US Senate passes budget deal to avert default

US Senate passes budget deal to avert default

WASHINGTON - Agence France-Presse

Senate Minority Leader Harry Reid (D-NV) and House Minority Leader Nancy Pelosi (D-CA) speak to reporters on the bipartisan budget agreement at a press event at the Capitol on October 28, 2015 in Washington, D.C. AFP Photo

The US Senate passed a bipartisan, two-year budget deal early on Oct. 30 that boosts federal spending by $80 billion, reduces a government shutdown threat and raises the debt ceiling through the end of Barack Obama's presidency.

The bill passed the House of Representatives on Wednesday and now goes to Obama for the formalities of his signature, although the political fallout looks set to linger on.
 
The measure, which passed 64 votes to 35 late into the night, provides lawmakers with some fiscal breathing room through the 2016 presidential election after years of bruising spending fights.
 
The plan suspends the statutory federal borrowing cap until mid-March 2017 and averts a damaging default.
 
It provides for a $50 billion spending increase in fiscal 2016 -- split about equally between defense and domestic programs -- and $30 billion in fiscal 2017.
 
It also adds $31 billion into an emergency war fund for the Pentagon, offset by tweaks to entitlement programs including Social Security.
 
The deal is the result of weeks of secret negotiations between the White House and Republican then-speaker John Boehner, who sought to clear the decks of any fiscal crises before his successor took the gavel.
 
Boehner stepped down on Oct. 29, when congressman Paul Ryan was elected as the new speaker of the House, and the bill marked Boehner's final legislative achievement.
 
There was a sense of urgency to the Senate vote, which occurred hours before sunrise on Oct. 30.
 
The Republican-controlled Congress must raise the federal borrowing limit by November 3, or risk Washington ending up in default.
 
Senate Minority Leader Harry Reid praised lawmakers for coming together to pass the bill, which he said "will help prevent a government shutdown and avoid a disastrous default on our nation's obligations."  

Overall, the new budget would set 2016 discretionary spending at $1.067 trillion, of which about half is for defense.
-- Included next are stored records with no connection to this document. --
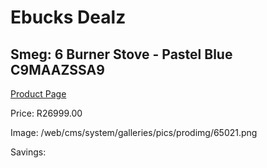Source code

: 
# Ebucks Dealz
## Smeg: 6 Burner Stove - Pastel Blue C9MAAZSSA9
[Product Page](https://www.ebucks.com/web/shop/productSelected.do?prodId=1173112496&catId=704989856)

Price: R26999.00

Image: /web/cms/system/galleries/pics/prodimg/65021.png

Savings:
The figure would rise slightly in 2017, to $1.071 trillion.    

Congressional appropriators will need to decide how the funds will be divided among the vast slate of federal programs by December 11, when a stopgap spending measure expires.
         
But several conservatives, including a number of candidates vying for the Republican presidential nomination, have blasted the deal as fiscal recklessness.    

Critics say it marks a sell-out to the Obama administration because it busts through congressionally mandated spending caps and extends borrowing authority, while doing little to pare down the nation's $18 trillion deficit.
 
"Republican majorities have just given President Obama a diamond-encrusted, glow-in-the-dark AmEx card," Senator Ted Cruz, who is running for president, fumed late on Oct. 29.
 
Senator Rand Paul, a rival GOP presidential contender, accused fellow Republicans and Democrats of having "come together in an unholy alliance to explode the debt."  

"The left gets more welfare, the right gets more military contracts, and the taxpayer is stuck with the bill," Paul said.
 
Republican and Democratic lawmakers fought several battles over borrowings between 2011 and 2014 that roiled financial markets, caused an unprecedented downgrade of the country's triple-A debt rating by Standard & Poor's, and forced a partial government shutdown for 16 days in 2013.